Cotadutide improves brown adipose tissue thermogenesis in obese mice.

We studied the effect of cotadutide, a dual agonist glucagon-like peptide 1 (GLP1)/Glucagon, on interscapular brown adipose tissue (iBAT) remodeling and thermogenesis of obese mice. Twelve-week-old male C57BL/6 mice were fed a control diet (C group, n = 20) or a high-fat diet (HF group, n = 20) for ten weeks. Then, animals were redivided, adding cotadutide treatment: C, CC, HF, and HFC for four additional weeks. The multilocular brown adipocyte structure showed fat conversion (whitening), hypertrophy, and structural disarray in the HF group, which was reverted in cotadutide-treated animals. Cotadutide enhances the body temperature, thermogenesis, and sympathetic innervation (peroxisome proliferator-activated receptor-α, ß3 adrenergic receptor, interleukin 6, and uncoupled protein 1), reduces pro-inflammatory markers (disintegrin and metallopeptidase domain, morphogenetic protein 8a, and neuregulin 4), and improves angiogenesis (vascular endothelial growth factor A, and perlecan).
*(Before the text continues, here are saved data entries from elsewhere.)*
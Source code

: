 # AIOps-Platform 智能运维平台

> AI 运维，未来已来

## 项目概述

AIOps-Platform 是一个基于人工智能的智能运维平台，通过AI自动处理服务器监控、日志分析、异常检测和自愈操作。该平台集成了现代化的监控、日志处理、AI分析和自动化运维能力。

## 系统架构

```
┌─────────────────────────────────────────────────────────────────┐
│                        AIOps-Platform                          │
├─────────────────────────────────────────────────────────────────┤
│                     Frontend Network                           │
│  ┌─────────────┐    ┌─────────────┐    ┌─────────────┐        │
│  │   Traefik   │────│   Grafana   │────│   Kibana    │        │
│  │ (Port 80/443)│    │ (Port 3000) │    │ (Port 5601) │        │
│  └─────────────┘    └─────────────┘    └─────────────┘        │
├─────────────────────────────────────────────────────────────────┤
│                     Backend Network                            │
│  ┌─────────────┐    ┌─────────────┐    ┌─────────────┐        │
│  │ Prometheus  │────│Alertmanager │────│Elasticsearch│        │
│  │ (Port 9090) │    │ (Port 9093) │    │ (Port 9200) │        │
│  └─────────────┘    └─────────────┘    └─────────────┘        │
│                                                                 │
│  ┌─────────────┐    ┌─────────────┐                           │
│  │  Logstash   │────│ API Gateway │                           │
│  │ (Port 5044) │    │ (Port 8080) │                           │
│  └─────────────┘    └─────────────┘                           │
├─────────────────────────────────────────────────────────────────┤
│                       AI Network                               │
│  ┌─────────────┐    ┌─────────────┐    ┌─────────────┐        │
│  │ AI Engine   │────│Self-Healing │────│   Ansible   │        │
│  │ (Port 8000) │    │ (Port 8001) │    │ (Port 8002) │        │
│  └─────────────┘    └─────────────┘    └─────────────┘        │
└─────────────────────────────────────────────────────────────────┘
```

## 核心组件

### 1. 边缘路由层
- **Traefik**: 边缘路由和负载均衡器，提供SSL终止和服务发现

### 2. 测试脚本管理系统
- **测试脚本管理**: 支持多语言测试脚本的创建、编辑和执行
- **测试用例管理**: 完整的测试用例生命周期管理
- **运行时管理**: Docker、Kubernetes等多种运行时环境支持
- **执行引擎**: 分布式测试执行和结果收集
In addition, cotadutide enhances lipolysis (perilipin and cell death-inducing DNA fragmentation factor α), mitochondrial biogenesis (nuclear respiratory factor 1, transcription factor A mitochondrial, mitochondrial dynamin-like GTPase, and peroxisome proliferator-activated receptor gamma coactivator 1α), and mitochondrial fusion/fission (dynamin-related protein 1, mitochondrial fission protein 1, and parkin RBR E3 ubiquitin protein ligase). Cotadutide reduces endoplasmic reticulum stress (activating transcription factor 4, C/EBP homologous protein, and growth arrest and DNA-damage inducible), and extracellular matrix markers (lysyl oxidase, collagen type I α1, collagen type VI α3, matrix metallopeptidases 2 and 9, and hyaluronan synthases 1 and 2). In conclusion, the experimental evidence is compelling in demonstrating cotadutide's thermogenic effect on obese mice's iBAT, contributing to unraveling its action mechanisms and the possible translational benefits.